The following note is from upcoming annual letter to subscribers. I will be publishing the rest of the letter on the blog soon

When I look at companies which are priced a lofty multiples, I try to break it down to the first principle of investing – The value of an asset is the sum of its discounted cash flow over its lifetime.

A company with a high multiple, is not necessarily expensive if the company can grow its free cash flow for a long period of time. This means the market ‘assumes’ that such a company has a sustainable competitive advantage and a large opportunity space. Please note use of the word ‘assume’. The market is not some all knowing entity which can see the future. It is just the aggregation of the combined wisdom (or madness) of its participants.

The market on average and over time gets the valuations right, but not always.

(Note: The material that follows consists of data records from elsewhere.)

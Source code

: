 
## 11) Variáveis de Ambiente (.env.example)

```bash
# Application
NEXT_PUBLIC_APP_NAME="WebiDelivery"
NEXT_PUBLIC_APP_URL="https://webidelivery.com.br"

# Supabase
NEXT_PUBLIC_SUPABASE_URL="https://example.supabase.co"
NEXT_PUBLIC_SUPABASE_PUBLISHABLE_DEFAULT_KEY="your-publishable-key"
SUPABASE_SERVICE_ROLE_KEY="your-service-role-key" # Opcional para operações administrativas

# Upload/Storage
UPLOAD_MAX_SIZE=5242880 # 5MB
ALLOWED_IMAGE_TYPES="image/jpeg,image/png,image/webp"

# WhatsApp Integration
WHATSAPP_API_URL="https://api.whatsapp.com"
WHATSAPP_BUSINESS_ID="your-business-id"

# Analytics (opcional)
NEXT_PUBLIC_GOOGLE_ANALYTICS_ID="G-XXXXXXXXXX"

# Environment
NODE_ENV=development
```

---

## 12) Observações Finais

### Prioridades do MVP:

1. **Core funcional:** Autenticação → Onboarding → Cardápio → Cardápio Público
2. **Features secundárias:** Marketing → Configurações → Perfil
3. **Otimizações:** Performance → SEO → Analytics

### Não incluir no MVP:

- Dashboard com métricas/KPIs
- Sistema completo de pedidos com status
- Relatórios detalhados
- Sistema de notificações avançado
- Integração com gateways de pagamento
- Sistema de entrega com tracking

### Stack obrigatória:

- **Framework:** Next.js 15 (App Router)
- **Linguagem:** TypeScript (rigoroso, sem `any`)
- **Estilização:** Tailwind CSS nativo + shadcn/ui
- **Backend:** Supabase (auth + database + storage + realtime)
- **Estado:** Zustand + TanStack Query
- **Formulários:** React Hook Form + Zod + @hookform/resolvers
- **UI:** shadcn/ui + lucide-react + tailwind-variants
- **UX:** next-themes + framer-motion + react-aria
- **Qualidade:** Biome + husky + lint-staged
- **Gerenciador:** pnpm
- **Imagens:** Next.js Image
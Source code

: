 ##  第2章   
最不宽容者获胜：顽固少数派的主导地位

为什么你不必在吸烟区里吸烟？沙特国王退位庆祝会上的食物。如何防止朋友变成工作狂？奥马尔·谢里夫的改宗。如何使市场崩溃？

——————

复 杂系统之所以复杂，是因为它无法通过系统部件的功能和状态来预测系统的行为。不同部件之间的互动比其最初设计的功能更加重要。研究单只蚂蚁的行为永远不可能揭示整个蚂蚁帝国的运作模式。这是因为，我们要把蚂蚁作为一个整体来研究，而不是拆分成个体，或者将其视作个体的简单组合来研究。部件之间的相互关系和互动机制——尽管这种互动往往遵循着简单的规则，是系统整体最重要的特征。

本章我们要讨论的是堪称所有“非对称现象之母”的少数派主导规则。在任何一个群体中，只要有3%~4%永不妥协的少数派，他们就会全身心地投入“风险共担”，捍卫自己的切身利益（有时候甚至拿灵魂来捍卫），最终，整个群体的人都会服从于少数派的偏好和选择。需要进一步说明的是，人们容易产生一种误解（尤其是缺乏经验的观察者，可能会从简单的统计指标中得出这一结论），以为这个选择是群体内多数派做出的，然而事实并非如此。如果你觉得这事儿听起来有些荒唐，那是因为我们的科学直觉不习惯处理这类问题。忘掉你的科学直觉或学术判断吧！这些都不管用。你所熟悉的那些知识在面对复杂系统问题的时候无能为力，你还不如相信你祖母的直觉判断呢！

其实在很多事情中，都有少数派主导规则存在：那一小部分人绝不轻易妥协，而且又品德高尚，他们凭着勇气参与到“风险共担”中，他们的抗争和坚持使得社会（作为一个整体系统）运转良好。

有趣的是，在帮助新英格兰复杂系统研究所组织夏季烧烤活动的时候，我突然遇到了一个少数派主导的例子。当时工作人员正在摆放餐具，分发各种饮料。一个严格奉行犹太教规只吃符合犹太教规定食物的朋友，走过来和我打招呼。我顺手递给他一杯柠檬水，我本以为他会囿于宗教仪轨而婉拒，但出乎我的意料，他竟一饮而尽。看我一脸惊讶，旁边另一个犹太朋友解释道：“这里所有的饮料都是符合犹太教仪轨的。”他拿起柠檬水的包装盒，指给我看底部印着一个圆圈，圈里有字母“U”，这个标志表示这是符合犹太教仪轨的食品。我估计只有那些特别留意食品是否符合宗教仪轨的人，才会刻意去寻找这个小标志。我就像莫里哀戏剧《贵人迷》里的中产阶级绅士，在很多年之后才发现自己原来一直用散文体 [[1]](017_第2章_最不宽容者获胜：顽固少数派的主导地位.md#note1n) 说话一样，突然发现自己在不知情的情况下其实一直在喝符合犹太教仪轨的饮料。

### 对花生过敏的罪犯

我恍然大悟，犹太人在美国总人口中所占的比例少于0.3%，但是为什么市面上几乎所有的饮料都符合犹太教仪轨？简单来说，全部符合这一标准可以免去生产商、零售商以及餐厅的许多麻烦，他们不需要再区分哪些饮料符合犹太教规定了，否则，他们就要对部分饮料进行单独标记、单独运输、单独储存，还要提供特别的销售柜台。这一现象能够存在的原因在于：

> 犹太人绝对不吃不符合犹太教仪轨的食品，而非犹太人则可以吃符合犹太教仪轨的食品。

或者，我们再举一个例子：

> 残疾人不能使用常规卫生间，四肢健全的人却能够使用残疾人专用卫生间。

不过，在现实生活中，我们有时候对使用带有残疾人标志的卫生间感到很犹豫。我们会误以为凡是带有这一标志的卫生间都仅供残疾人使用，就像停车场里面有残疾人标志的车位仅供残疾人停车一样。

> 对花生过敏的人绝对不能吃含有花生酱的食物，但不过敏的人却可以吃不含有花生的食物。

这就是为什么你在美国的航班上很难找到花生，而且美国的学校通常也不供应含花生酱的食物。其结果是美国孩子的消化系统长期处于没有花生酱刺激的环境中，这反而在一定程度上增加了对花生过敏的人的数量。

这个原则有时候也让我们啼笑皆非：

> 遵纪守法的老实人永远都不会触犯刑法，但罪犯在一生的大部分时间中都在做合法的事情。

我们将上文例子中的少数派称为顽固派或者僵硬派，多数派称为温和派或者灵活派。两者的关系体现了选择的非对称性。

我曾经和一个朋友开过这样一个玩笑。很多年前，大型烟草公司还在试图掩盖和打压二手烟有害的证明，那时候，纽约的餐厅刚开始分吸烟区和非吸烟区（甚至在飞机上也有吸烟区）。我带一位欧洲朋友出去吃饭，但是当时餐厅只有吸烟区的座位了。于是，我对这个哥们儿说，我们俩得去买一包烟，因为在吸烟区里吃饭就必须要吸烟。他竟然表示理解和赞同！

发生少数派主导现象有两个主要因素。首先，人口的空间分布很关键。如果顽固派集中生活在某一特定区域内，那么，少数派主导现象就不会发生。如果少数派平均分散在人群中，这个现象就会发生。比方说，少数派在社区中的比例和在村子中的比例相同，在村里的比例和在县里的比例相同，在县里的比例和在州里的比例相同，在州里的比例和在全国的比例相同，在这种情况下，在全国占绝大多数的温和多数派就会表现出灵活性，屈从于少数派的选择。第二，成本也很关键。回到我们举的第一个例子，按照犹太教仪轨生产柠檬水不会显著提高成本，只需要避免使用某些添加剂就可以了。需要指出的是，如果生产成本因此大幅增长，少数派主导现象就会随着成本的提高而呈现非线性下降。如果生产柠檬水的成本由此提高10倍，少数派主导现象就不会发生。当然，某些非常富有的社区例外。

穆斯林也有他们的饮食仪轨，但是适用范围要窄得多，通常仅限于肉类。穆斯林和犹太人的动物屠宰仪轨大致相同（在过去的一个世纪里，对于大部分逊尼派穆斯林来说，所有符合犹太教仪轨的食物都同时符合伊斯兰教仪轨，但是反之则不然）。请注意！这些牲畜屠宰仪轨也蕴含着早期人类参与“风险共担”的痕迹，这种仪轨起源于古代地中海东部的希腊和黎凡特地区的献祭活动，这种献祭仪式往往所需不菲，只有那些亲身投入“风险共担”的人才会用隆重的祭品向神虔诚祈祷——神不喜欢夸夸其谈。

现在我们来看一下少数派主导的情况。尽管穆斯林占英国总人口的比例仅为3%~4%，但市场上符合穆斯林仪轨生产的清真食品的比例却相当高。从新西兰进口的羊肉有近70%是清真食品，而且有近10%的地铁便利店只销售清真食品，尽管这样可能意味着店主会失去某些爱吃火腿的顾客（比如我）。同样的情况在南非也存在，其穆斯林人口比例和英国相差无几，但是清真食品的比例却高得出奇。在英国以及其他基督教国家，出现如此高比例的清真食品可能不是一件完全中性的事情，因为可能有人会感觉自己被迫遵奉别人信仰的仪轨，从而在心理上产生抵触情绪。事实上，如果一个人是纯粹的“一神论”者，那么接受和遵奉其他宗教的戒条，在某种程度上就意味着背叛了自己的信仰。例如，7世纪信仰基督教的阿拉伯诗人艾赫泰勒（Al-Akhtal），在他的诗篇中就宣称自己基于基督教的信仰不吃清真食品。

As I look at several companies in the small cap and midcap space now, I am left wondering if investors really understand the implications behind the valuations. A company selling at a PE of 50 will need to deliver a growth of 25% for 10 years to justify the price. In order to make any returns for an investor buying at this price, the actual growth will have to be much higher and longer.

How many companies are able to deliver such growth rates for so long? Let’s look at some numbers from the past

In the last 10 years, we had around 233 companies in the sub 3000 cr market cap space, deliver a growth of 25% or higher. That’s around 6.2 % of the small/ mid cap universe. As the market cap/ size increases, the percentage of companies which can deliver this kind of performance only shrinks.

How many companies in the above space currently sport a PE of 50 higher ? around 22% or roughly 830. So 3 out of 4 companies in this group of ‘favored’ high PE companies are going to disappoint investors in the coming years in terms of growth

In other words, if you could buy all these ‘favored’ companies (greater than a PE of 50), you have a more than a 50% chance that you will lose money. Why would you take such a bet?

All investors in aggregate are taking this bet assuming individually, that their ‘chosen’ companies will not be the ones to disappoint. Ofcourse every individual thinks he or she is smarter, more handsome or <insert your criteria here> than the crowd (also called illusory superiority).

The odds are against everyone being right. So it makes sense to be cautious and do your homework well enough. Some of these companies could turn out to be the bitcoins of our market: assets with promise but without cash flow. In such cases, the end result is likely to be unpleasant.